Опубликовано в журнале Дети Ра, номер 6, 2024
Алексей Пурин, «Астры»
Книга стихов. Издание второе, умноженное
М.: «Издательство Евгения Степанова», 2024
Книга Алексея Пурина «Астры», выдержанная временем и дополненная сообразно вновь возникшим обстоятельствам, напоминает нам о мимолетности всего сущего. Название этих цветов произошло от греческого слова «звезда», и в данном случае название выглядит символичным, поскольку автор с 1989 года заведует отделом поэзии, а с 2002 года также и отделом критики журнала «Звезда». На языке цветов астра символизирует любовь, изящество, изысканность, а также воспоминания. И это неудивительно, учитывая, что астры — цветы осени, яркая вспышка перед сезоном холодов. Последняя уходящая красота.

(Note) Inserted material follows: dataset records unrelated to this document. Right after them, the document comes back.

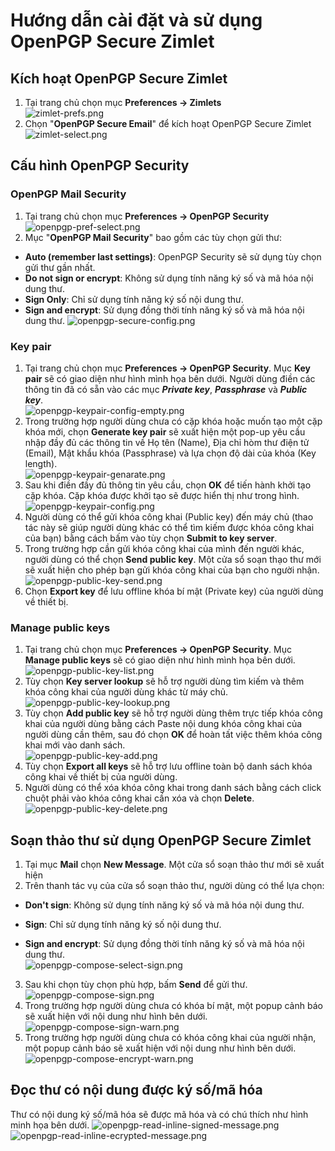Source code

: # Hướng dẫn cài đặt và sử dụng OpenPGP Secure Zimlet
## Kích hoạt OpenPGP Secure Zimlet
1. Tại trang chủ chọn mục **Preferences -> Zimlets**<br/>
 ![zimlet-prefs.png](zimlet-prefs.png)
2. Chọn "**OpenPGP Secure Email**" để kích hoạt OpenPGP Secure Zimlet<br/>
 ![zimlet-select.png](zimlet-select.png)

## Cấu hình OpenPGP Security
### **OpenPGP Mail Security**<br/>
 1. Tại trang chủ chọn mục **Preferences -> OpenPGP Security**<br/>
 ![openpgp-pref-select.png](openpgp-pref-select.png)
 2. Mục "**OpenPGP Mail Security**" bao gồm các tùy chọn gửi thư:<br/>
  - **Auto (remember last settings)**: OpenPGP Security sẽ sử dụng tùy chọn gửi thư gần nhất.<br/>
  - **Do not sign or encrypt**: Không sử dụng tính năng ký số và mã hóa nội dung thư.<br/>
  - **Sign Only**: Chỉ sử dụng tính năng ký số nội dung thư.<br/>
  - **Sign and encrypt**: Sử dụng đồng thời tính năng ký số và mã hóa nội dung thư.
 ![openpgp-secure-config.png](openpgp-secure-config.png)   
### **Key pair**<br/>
 1. Tại trang chủ chọn mục **Preferences -> OpenPGP Security**. Mục **Key pair** sẽ có giao diện như hình mình họa bên dưới. Người dùng điền các thông tin đã có sẵn vào các mục ***Private key***, ***Passphrase*** và ***Public key***.<br/>
 ![openpgp-keypair-config-empty.png](openpgp-keypair-config-empty.png)
 2. Trong trường hợp người dùng chưa có cặp khóa hoặc muốn tạo một cặp khóa mới, chọn **Generate key pair** sẽ xuất hiện một pop-up yêu cầu nhập đầy đủ các thông tin về Họ tên (Name), Địa chỉ hòm thư điện tử (Email), Mật khẩu khóa (Passphrase) và lựa chọn độ dài của khóa (Key length).<br/>
 ![openpgp-keypair-genarate.png](openpgp-keypair-genarate.png)
 3. Sau khi điền đầy đủ thông tin yêu cầu, chọn **OK** để tiến hành khởi tạo cặp khóa. Cặp khóa được khởi tạo sẽ được hiển thị như trong hình.<br/>
 ![openpgp-keypair-config.png](openpgp-keypair-config.png)
 4. Người dùng có thể gửi khóa công khai (Public key) đến máy chủ (thao tác này sẽ giúp người dùng khác có thể tìm kiếm được khóa công khai của bạn) bằng cách bấm vào tùy chọn **Submit to key server**.
 5. Trong trường hợp cần gửi khóa công khai của mình đến người khác, người dùng có thể chọn **Send public key**. Một cửa sổ soạn thạo thư mới sẽ xuất hiện cho phép bạn gửi khóa công khai của bạn cho người nhận.<br/>
 ![openpgp-public-key-send.png](openpgp-public-key-send.png)
 6. Chọn **Export key** để lưu offline khóa bí mật (Private key) của người dùng về thiết bị.

### **Manage public keys**
 1. Tại trang chủ chọn mục **Preferences -> OpenPGP Security**. Mục **Manage public keys** sẽ có giao diện như hình mình họa bên dưới.<br/>
 ![openpgp-public-key-list.png](openpgp-public-key-list.png)
 2. Tùy chọn **Key server lookup** sẽ hỗ trợ người dùng tìm kiếm và thêm khóa công khai của người dùng khác từ máy chủ.</br>
 ![openpgp-public-key-lookup.png](openpgp-public-key-lookup.png)
 3. Tùy chọn **Add public key** sẽ hỗ trợ người dùng thêm trực tiếp khóa công khai của người dùng bằng cách Paste nội dung khóa công khai của người dùng cần thêm, sau đó chọn **OK** để hoàn tất việc thêm khóa công khai mới vào danh sách.<br/>
 ![openpgp-public-key-add.png](openpgp-public-key-add.png)
 4. Tùy chọn **Export all keys** sẽ hỗ trợ lưu offline toàn bộ danh sách khóa công khai về thiết bị của người dùng.
 5. Người dùng có thể xóa khóa công khai trong danh sách bằng cách click chuột phải vào khóa công khai cần xóa và chọn **Delete**.<br/>
 ![openpgp-public-key-delete.png](openpgp-public-key-delete.png)

## Soạn thảo thư sử dụng OpenPGP Secure Zimlet
 1. Tại mục **Mail** chọn **New Message**. Một cửa sổ soạn thảo thư mới sẽ xuất hiện
 2. Trên thanh tác vụ của cửa sổ soạn thảo thư, người dùng có thể lựa chọn:
   - **Don't sign**: Không sử dụng tính năng ký số và mã hóa nội dung thư.
   
   - **Sign**: Chỉ sử dụng tính năng ký số nội dung thư.
   
   - **Sign and encrypt**: Sử dụng đồng thời tính năng ký số và mã hóa nội dung thư.<br/>
   ![openpgp-compose-select-sign.png](openpgp-compose-select-sign.png)
 3. Sau khi chọn tùy chọn phù hợp, bấm **Send** để gửi thư.<br/>
 ![openpgp-compose-sign.png](openpgp-compose-sign.png)
 4. Trong trường hợp người dùng chưa có khóa bí mật, một popup cảnh báo sẽ xuất hiện với nội dung như hình bên dưới.<br/>
 ![openpgp-compose-sign-warn.png](openpgp-compose-sign-warn.png)
 5. Trong trường hợp người dùng chưa có khóa công khai của người nhận, một popup cảnh báo sẽ xuất hiện với nội dung như hình bên dưới. <br/>
 ![openpgp-compose-encrypt-warn.png](openpgp-compose-encrypt-warn.png)

## Đọc thư có nội dung được ký số/mã hóa
 Thư có nội dung ký số/mã hóa sẽ được mã hóa và có chú thích như hình minh họa bên dưới.
 ![openpgp-read-inline-signed-message.png](openpgp-read-inline-signed-message.png)
 ![openpgp-read-inline-ecrypted-message.png](openpgp-read-inline-ecrypted-message.png)
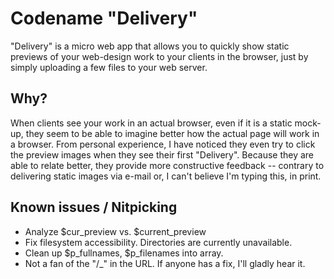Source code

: # Codename "Delivery"

"Delivery" is a micro web app that allows you to quickly show static previews of your web-design work to your clients in the browser, just by simply uploading a few files to your web server.

## Why?

When clients see your work in an actual browser, even if it is a static mock-up, they seem to be able to imagine better how the actual page will work in a browser. From personal experience, I have noticed they even try to click the preview images when they see their first "Delivery". Because they are able to relate better, they provide more constructive feedback -- contrary to delivering static images via e-mail or, I can't believe I'm typing this, in print.

## Known issues / Nitpicking

- Analyze $cur\_preview vs. $current\_preview
- Fix filesystem accessibility. Directories are currently unavailable.
- Clean up $p\_fullnames, $p\_filenames into array.
- Not a fan of the "/_" in the URL. If anyone has a fix, I'll gladly hear it.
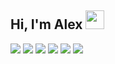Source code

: ## Hi, I'm Alex <img src="https://user-images.githubusercontent.com/48355572/205912228-52b28bd4-910b-4447-934f-be8b19a3aec5.gif" width="30px" height="30px">

![](https://img.shields.io/badge/JavaScript-F7DF1E?style=flat&logo=javascript&logoColor=black) ![](https://img.shields.io/badge/-Python-14354c?style=flat&logo=Python&logoColor=white) ![](https://img.shields.io/badge/-Java-ed8b00?style=flat&logo=openjdk) ![](https://img.shields.io/badge/HTML5-E34F26?style=flat&logo=html5&logoColor=white) ![](https://img.shields.io/badge/CSS-239120?&style=flat&logo=css3&logoColor=white) ![](https://img.shields.io/badge/Node.js-43853D?style=for-the-badge&logo=node.js&logoColor=white)
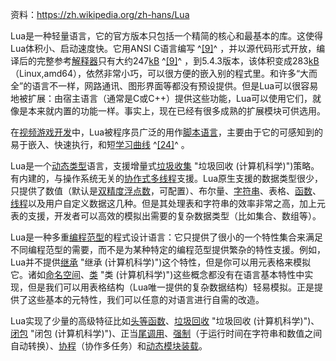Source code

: 资料：https://zh.wikipedia.org/zh-hans/Lua

Lua是一种轻量语言，它的官方版本只包括一个精简的核心和最基本的库。这使得Lua体积小、启动速度快。它用ANSI C语言编写 ^[[9]](https://zh.wikipedia.org/zh-hans/Lua#cite_note-luaabout-9)^ ，并以源代码形式开放，编译后的完整参考[解释器](https://zh.wikipedia.org/wiki/%E8%A7%A3%E9%87%8A%E5%99%A8 "解释器")只有大约247[kB](https://zh.wikipedia.org/wiki/%E5%8D%83%E5%AD%97%E8%8A%82 "千字节") ^[[9]](https://zh.wikipedia.org/zh-hans/Lua#cite_note-luaabout-9)^ ，到5.4.3版本，该体积变成283[kB](https://zh.wikipedia.org/wiki/%E5%8D%83%E5%AD%97%E8%8A%82 "千字节")（Linux,amd64），依然非常小巧，可以很方便的嵌入别的程式里。和许多“大而全”的语言不一样，网路通讯、图形界面等都没有预设提供。但是Lua可以很容易地被扩展：由宿主语言（通常是C或C++）提供这些功能，Lua可以使用它们，就像是本来就内置的功能一样。事实上，现在已经有很多成熟的扩展模块可供选用。

在[视频游戏开发](https://zh.wikipedia.org/wiki/%E6%B8%B8%E6%88%8F%E5%88%B6%E4%BD%9C "游戏制作")中，Lua被程序员广泛的用作[脚本语言](https://zh.wikipedia.org/wiki/%E8%84%9A%E6%9C%AC%E8%AF%AD%E8%A8%80 "脚本语言")，主要由于它的可感知到的易于嵌入、快速执行，和短[学习曲线](https://zh.wikipedia.org/wiki/%E5%AD%B8%E7%BF%92%E6%9B%B2%E7%B7%9A "学习曲线") ^[[24]](https://zh.wikipedia.org/zh-hans/Lua#cite_note-24)^ 。

Lua是一个[动态类型](https://zh.wikipedia.org/wiki/%E5%8A%A8%E6%80%81%E7%B1%BB%E5%9E%8B "动态类型")语言，支援增量式[垃圾收集](https://zh.wikipedia.org/wiki/%E5%9E%83%E5%9C%BE%E5%9B%9E%E6%94%B6_(%E8%A8%88%E7%AE%97%E6%A9%9F%E7%A7%91%E5%AD%B8)) "垃圾回收 (计算机科学)")策略。有内建的，与操作系统无关的[协作式多线程](https://zh.wikipedia.org/wiki/%E5%8D%8F%E7%A8%8B "协程")支援。Lua原生支援的数据类型很少，只提供了数值（默认是[双精度浮点数](https://zh.wikipedia.org/wiki/%E6%B5%AE%E9%BB%9E%E6%95%B8 "浮点数")，可配置）、布尔量、[字符串](https://zh.wikipedia.org/wiki/%E5%AD%97%E7%AC%A6%E4%B8%B2 "字符串")、表格、[函数](https://zh.wikipedia.org/wiki/%E5%AD%90%E7%A8%8B%E5%BA%8F "子程序")、[线程](https://zh.wikipedia.org/wiki/%E7%BA%BF%E7%A8%8B "线程")以及用户自定义数据这几种。但是其处理表和字符串的效率非常之高，加上元表的支援，开发者可以高效的模拟出需要的复杂数据类型（比如集合、数组等）。


Lua是一种多重[编程范型](https://zh.wikipedia.org/wiki/%E7%BC%96%E7%A8%8B%E8%8C%83%E5%9E%8B "编程范型")的程式设计语言：它只提供了很小的一个特性集合来满足不同编程范型的需要，而不是为某种特定的编程范型提供繁杂的特性支援。例如，Lua并不提供[继承](https://zh.wikipedia.org/wiki/%E7%BB%A7%E6%89%BF_(%E8%AE%A1%E7%AE%97%E6%9C%BA%E7%A7%91%E5%AD%A6)) "继承 (计算机科学)")这个特性，但是你可以用元表格来模拟它。诸如[命名空间](https://zh.wikipedia.org/wiki/%E5%91%BD%E5%90%8D%E7%A9%BA%E9%97%B4 "命名空间")、[类](https://zh.wikipedia.org/wiki/%E7%B1%BB_(%E8%AE%A1%E7%AE%97%E6%9C%BA%E7%A7%91%E5%AD%A6)) "类 (计算机科学)")这些概念都没有在语言基本特性中实现，但是我们可以用表格结构（Lua唯一提供的复杂数据结构）轻易模拟。正是提供了这些基本的元特性，我们可以任意的对语言进行自需的改造。

Lua实现了少量的高级特征比如[头等函数](https://zh.wikipedia.org/wiki/%E5%A4%B4%E7%AD%89%E5%87%BD%E6%95%B0 "头等函数")、[垃圾回收](https://zh.wikipedia.org/wiki/%E5%9E%83%E5%9C%BE%E5%9B%9E%E6%94%B6_(%E8%A8%88%E7%AE%97%E6%A9%9F%E7%A7%91%E5%AD%B8)) "垃圾回收 (计算机科学)")、[闭包](https://zh.wikipedia.org/wiki/%E9%97%AD%E5%8C%85_(%E8%AE%A1%E7%AE%97%E6%9C%BA%E7%A7%91%E5%AD%A6)) "闭包 (计算机科学)")、正当[尾调用](https://zh.wikipedia.org/wiki/%E5%B0%BE%E8%B0%83%E7%94%A8 "尾调用")、[强制](https://zh.wikipedia.org/wiki/%E7%B1%BB%E5%9E%8B%E8%BD%AC%E6%8D%A2 "类型转换")（于运行时间在字符串和数值之间自动转换）、[协程](https://zh.wikipedia.org/wiki/%E5%8D%8F%E7%A8%8B "协程")（协作多任务）和[动态模块装载](https://zh.wikipedia.org/wiki/%E5%8B%95%E6%85%8B%E8%A3%9D%E8%BC%89 "动态装载")。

В стихотворениях Пурина даже сожаление о прошлом выглядит изысканно. Удивительно, но это чувство, при всей его трагичности, разворачивается у поэта на солнечном фоне: дважды повторенное, слово «свет» будто бьет читателю в оба глаза, и слепит, и заставляет зажмуриться… У астры и Астреи, древнегреческой богини справедливости, один корень. Обе они оттягивают момент истины, неумолимый и печальный. Правду о том, что ничто человеческое не вечно:
Еще раз: златое стадо
в лазури — и свет, и цвет,
и старческая досада:
крыльев-то нет как нет!
За чувством досады спрятан «культурный слой» экзистенциальных вопросов, связанных с притязаниями человека, и все они сливаются к одному — «чего я заслуживаю»? Часто ответы на эти вопросы кроются в духовном состоянии человека. И найти причины можно, лишь тщательно покопавшись в глубинах собственной совести. Не такие уж они и глубокие… Изящество, тонкость, с которой в тексте появляется безысходность, как бы нивелирует ее тяжесть. У Алексея Пурина все стихи такие — как будто сказка обрывается на самом интересном месте: задумываясь над основополагающими вопросами, поэт, подступая к «пределу» человеческого существования, к страшному слову на букву «С», избегает называть ее по имени. Тем более, размышлять о том, что ждет «на том свете». Это уже за границей ответственности поэта. Вот подготовить читателя к этому неминуемому переходу стоит основательно. Последние цветы перед полугодием полного отсутствия зелени — олицетворение того, что «завтра» призрачно, тревожно и вряд ли будет соответствовать нашим надеждам. Интеллигентно, порывисто поэт напоминает нам о том, что за рассветом жизни всегда наступает закат:
Завтра — дремота тлена,
плен и — в луже плевок —
крошечная Елена,
черт-те где островок.
Крах французского императора — грустная картина. Кто был всем, стал никем. Впрочем, такое прямое высказывание относится лишь к судьбам конкретных людей. Когда же речь идет о человечестве в целом, картина меняется, отражая масштаб описываемого явления. На помощь приходит развернутая метафора, лексически своеобразная, но предельно понятная. Метафизику пространства и порядка петербургский поэт воспевает опосредованно, заходя издалека:
Римские базилики с вокзалами
схожи — так же людно, тот же гул
вызван понаехавшими галлами,
на баул сменившими аул, —
даками, и готами, и гуннами…
Или здесь отъезд в иную даль —
вздохи под пролетами чугунными,
рельсов ускользающая сталь?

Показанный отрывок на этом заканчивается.